Greatest hits album by James Brown
- Released: October 22, 1991
- Recorded: February 4, 1956 – April 1976
- Genre: Funk; R&B; soul;
- Length: 70:26
- Label: Polydor
- Producer: Various

James Brown chronology
| Star Time (1991) | 20 All-Time Greatest Hits! (1991) | Roots of a Revolution (1995) |

= 20 All-Time Greatest Hits! =

20 All-Time Greatest Hits! is a compilation album by James Brown containing 20 of his most famous recordings. Released by Polydor in 1991 as a single-disc alternative to the Star Time four-CD box set, it features 20 songs recorded between 1956 and 1976. Sixteen of the songs from the album had previously topped the US R&B charts. The album itself peaked at number 99 on the R&B/Hip-Hop Albums chart after its release.
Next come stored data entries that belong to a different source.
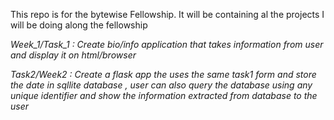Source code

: This repo is for the bytewise Fellowship. It will be containing al the projects I will be doing along the fellowship

*Week_1/Task_1 :  Create bio/info application that takes information from user and display it on html/browser* 

*Task2/Week2 : Create a flask app the uses the same task1 form and store the date in sqllite database , user can also query the database using any unique identifier and show the information extracted from database to the user*

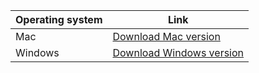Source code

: 

| Operating system | Link    |
| ---------------- | ----------- |
| Mac          | [Download Mac version](mac_url) |
| Windows          | [Download Windows version](win_url) |


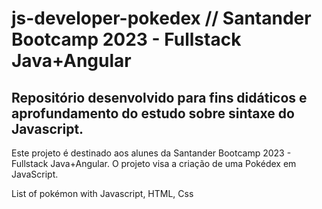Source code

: # js-developer-pokedex // Santander Bootcamp 2023 - Fullstack Java+Angular

## Repositório desenvolvido para fins didáticos e aprofundamento do estudo sobre sintaxe do Javascript.
Este projeto é destinado aos alunes da Santander Bootcamp 2023 - Fullstack Java+Angular. O projeto visa a criação de uma Pokédex em JavaScript.

List of pokémon with Javascript, HTML, Css
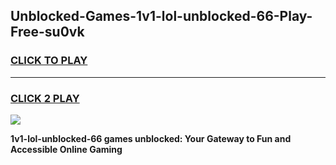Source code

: 
## Unblocked-Games-1v1-lol-unblocked-66-Play-Free-su0vk
<h3>
<a href="https://premium76.site?title=1v1-lol-unblocked-66&ref=18A1">CLICK TO PLAY</a></h3>
<hr>

<h3>
<a href="https://premium76.site?title=1v1-lol-unblocked-66&ref=18A1">CLICK 2 PLAY</a>
  
</h3>

<a href="https://premium76.site?title=1v1-lol-unblocked-66&ref=18A1"><img src="https://clearcache.store/games.png"></a>


**1v1-lol-unblocked-66 games unblocked: Your Gateway to Fun and Accessible Online Gaming**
Europe and the UK received an alternate release to promote Star Time, Sex Machine: The Very Best of James Brown.

In 2003, it was ranked #414 on Rolling Stone magazine's list of the 500 greatest albums of all time.

Professional ratings
Review scores
| Source | Rating |
| AllMusic | Star |
| Rolling Stone | Star |

== Track listing ==

| No. | Title | Writer(s) | Length |
|---|---|---|---|
| 1. | "I Got You (I Feel Good)" | James Brown | 2:47 |
| 2. | "Get Up (I Feel Like Being a) Sex Machine" | James Brown, Bobby Byrd, Ron Lenhoff | 5:15 |
| 3. | "I Got the Feelin'" | Brown | 2:38 |
| 4. | "Mother Popcorn, Pt. 1" | Brown, Pee Wee Ellis | 3:16 |
| 5. | "Give It Up or Turnit a Loose" | Charles Bobbit | 3:11 |
| 6. | "Make It Funky, Pt. 1" | Brown, Bobbit | 3:15 |
| 7. | "Papa's Got a Brand New Bag, Pt. 1" | Brown | 2:06 |
| 8. | "Think" | Lowman Pauling | 2:45 |
| 9. | "It's a Man's Man's Man's World" | Brown, Betty Jean Newsome | 2:47 |
| 10. | "Try Me" | Brown | 2:30 |
| 11. | "Night Train" | Jimmy Forrest, Lewis Simpkins, Oscar Washington | 3:31 |
| 12. | "Cold Sweat, Pt. 1" | Brown, Ellis, David Lindup | 2:51 |
| 13. | "Get on the Good Foot" | Brown, Joe Mims, Fred Wesley | 3:35 |
| 14. | "Papa Don't Take No Mess, Pt. 1" | Brown, Bobbit, Jabo Starks, Wesley | 4:23 |
| 15. | "The Payback" | Brown, Starks, Wesley | 7:38 |
| 16. | "Say It Loud - I'm Black and I'm Proud, Pt. 1" | Brown, Ellis | 2:46 |
| 17. | "Super Bad, Pts. 1 & 2" | Brown | 5:00 |
| 18. | "Hot Pants, Pt. 1" | Brown, Wesley | 3:07 |
| 19. | "Get Up Offa That Thing" | Brown, Deidre Brown | 4:10 |
| 20. | "Please, Please, Please" | Brown, Johnny Terry | 2:44 |

== Personnel ==
Credits for 20 All-Time Greatest Hits! adapted from Allmusic.
- John Bobbit – composer
- Deanna Brown – composer
- Deidra Brown – composer
- James Brown – composer, vocals
- James Razor Brown – producer
- Yamma Brown – composer
- Alfred Ellis – composer
- Pee Wee Ellis – composer
- D. Jenkins – composer
- David Lindup – composer
- Mims, Joe – composer
- Lowman Pauling – composer
- Fred Wesley – composer
- Isabelle Wong – design

== Charts ==

| Chart (1993) | Peak position |
|---|---|
| US R&B/Hip-Hop Albums (Billboard) | 99 |

==Certifications==

| Region | Certification | Certified units/sales |
| United States (RIAA) | Platinum | 1,000,000^{^} |
^{^} Shipments figures based on certification alone.